Does Alphesiboeus’ magic succeed? It is hard to say:
O see! before they’re carried out the ashes
Suddenly, of their own accord, burst forth,
And the altar burns once more with quivering flames.
Let this be good. —I think it may be good.
The dog is barking down by the front gate.
Can I believe it, or is it that lovers dream?
Cease now, my charms, my Daphnis has come home!
This magic has wrought changes, but on whom? Daphnis? Or Alphesiboeus? It is left unresolved. In an unstable world, we lose our grip on reality.

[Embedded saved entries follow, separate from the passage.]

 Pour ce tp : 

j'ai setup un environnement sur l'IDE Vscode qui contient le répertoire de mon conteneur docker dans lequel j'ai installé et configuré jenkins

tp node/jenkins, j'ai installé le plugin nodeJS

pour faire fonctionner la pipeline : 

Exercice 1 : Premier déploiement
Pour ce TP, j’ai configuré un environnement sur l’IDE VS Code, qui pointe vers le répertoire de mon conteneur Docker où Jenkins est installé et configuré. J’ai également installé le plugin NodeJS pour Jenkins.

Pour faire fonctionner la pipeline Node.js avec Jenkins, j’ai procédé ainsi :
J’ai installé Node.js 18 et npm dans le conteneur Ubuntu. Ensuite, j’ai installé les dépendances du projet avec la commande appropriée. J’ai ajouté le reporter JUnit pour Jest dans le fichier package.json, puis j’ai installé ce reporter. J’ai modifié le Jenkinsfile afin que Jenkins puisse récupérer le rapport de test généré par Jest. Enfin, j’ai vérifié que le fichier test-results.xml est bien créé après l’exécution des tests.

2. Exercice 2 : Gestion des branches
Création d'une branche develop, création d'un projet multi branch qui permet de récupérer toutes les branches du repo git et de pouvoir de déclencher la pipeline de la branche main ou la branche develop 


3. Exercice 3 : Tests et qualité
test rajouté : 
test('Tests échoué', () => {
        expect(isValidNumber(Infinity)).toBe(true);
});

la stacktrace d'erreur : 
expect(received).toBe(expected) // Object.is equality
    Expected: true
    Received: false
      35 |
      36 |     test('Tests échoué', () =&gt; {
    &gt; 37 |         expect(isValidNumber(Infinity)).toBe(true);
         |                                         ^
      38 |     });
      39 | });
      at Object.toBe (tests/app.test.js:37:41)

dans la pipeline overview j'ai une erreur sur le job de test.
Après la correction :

Not even the poet can escape this incessant mutability. He, too, forgets his own nature. In the fourth Eclogue, we saw his wish to outmatch even Orpheus in singing. This comes back to haunt him here:
Let wolves run away from sheep, let golden apples
Suddenly be the fruit of mighty oaks,
Narcissus bloom on the boughs of alder trees,
And amber ooze from the bark of tamarisks;
Let owls compete with swans, and Tityrus
Compete with Orpheus—an Orpheus of the woods,
Let Tityrus be Arion among the dolphins.
Lest it seem strange that I identify Tityrus with Virgil himself, consider that a similar identification occurs (implicitly, at least) in the sixth Eclogue. (Recall also that, in that poem, the poet once again forgets himself.) We thus have here a bit of self-deprecation: Virgil knows the thought that he should compete with Orpheus is a laugh. Yet such is the power of love, and of song: each makes us forget who we are.